**Work required:** Tell how many lines in the following entries include the word "Testrun", giving the figure alone.

Stored data entries:
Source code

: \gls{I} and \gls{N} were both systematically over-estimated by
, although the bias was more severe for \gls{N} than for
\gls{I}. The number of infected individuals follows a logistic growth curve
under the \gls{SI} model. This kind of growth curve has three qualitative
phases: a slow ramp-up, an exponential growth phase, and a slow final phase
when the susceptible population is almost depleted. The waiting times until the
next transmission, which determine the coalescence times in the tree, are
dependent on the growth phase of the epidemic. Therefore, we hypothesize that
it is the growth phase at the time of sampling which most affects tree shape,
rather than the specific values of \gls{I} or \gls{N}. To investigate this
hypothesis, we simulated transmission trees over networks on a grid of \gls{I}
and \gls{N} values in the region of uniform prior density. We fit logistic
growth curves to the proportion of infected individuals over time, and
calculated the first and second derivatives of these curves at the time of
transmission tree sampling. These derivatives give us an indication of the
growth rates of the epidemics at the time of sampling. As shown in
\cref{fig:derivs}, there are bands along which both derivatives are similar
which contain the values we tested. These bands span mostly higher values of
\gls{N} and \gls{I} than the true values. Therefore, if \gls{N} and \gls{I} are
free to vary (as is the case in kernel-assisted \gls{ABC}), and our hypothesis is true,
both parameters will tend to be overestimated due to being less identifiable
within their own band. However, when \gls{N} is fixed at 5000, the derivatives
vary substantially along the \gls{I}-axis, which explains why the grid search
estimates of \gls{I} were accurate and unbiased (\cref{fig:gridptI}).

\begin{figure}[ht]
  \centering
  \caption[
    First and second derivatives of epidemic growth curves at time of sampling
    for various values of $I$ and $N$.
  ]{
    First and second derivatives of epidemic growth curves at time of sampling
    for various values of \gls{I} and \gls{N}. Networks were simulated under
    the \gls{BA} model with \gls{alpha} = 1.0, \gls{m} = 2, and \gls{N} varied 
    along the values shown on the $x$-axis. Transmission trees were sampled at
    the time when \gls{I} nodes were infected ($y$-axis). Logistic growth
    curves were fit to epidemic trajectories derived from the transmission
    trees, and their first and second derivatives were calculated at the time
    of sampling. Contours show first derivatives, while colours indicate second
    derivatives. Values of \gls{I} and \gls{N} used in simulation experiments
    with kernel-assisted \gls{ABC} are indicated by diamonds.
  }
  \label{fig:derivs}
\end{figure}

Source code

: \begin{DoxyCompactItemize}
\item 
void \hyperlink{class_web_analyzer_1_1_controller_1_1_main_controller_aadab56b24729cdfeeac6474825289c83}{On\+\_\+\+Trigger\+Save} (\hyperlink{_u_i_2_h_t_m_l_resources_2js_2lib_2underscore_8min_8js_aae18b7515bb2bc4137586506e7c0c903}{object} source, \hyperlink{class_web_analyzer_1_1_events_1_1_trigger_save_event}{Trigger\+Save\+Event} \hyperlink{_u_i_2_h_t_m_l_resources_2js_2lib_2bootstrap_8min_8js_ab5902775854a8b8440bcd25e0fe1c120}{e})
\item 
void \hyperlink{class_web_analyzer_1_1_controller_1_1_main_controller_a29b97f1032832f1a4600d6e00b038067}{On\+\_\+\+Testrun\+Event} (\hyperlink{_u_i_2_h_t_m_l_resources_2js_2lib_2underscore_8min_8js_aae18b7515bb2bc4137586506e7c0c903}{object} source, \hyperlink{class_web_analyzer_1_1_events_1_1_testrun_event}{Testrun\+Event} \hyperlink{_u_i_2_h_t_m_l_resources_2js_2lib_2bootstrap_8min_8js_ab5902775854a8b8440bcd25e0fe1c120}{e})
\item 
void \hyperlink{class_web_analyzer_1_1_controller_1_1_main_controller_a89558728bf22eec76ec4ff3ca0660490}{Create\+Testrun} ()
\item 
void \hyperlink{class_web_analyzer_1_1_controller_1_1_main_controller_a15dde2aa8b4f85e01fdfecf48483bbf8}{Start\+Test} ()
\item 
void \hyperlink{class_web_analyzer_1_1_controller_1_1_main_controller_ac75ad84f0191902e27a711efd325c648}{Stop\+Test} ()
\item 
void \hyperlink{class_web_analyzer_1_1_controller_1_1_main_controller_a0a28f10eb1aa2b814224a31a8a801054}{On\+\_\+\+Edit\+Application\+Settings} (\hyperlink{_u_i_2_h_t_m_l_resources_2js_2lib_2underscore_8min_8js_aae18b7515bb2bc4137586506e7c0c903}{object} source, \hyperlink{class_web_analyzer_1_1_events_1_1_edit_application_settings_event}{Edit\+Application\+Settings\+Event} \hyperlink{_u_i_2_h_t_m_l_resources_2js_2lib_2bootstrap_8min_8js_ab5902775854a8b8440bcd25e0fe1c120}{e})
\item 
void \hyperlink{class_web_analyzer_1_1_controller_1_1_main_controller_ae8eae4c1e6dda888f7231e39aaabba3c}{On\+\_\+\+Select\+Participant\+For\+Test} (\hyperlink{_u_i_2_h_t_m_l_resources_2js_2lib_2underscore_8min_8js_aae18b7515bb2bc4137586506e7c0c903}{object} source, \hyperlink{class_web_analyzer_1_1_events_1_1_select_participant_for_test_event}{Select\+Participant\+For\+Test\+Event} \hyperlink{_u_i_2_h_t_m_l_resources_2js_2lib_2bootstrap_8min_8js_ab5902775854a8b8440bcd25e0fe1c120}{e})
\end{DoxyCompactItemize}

**Result of this exercise:** 2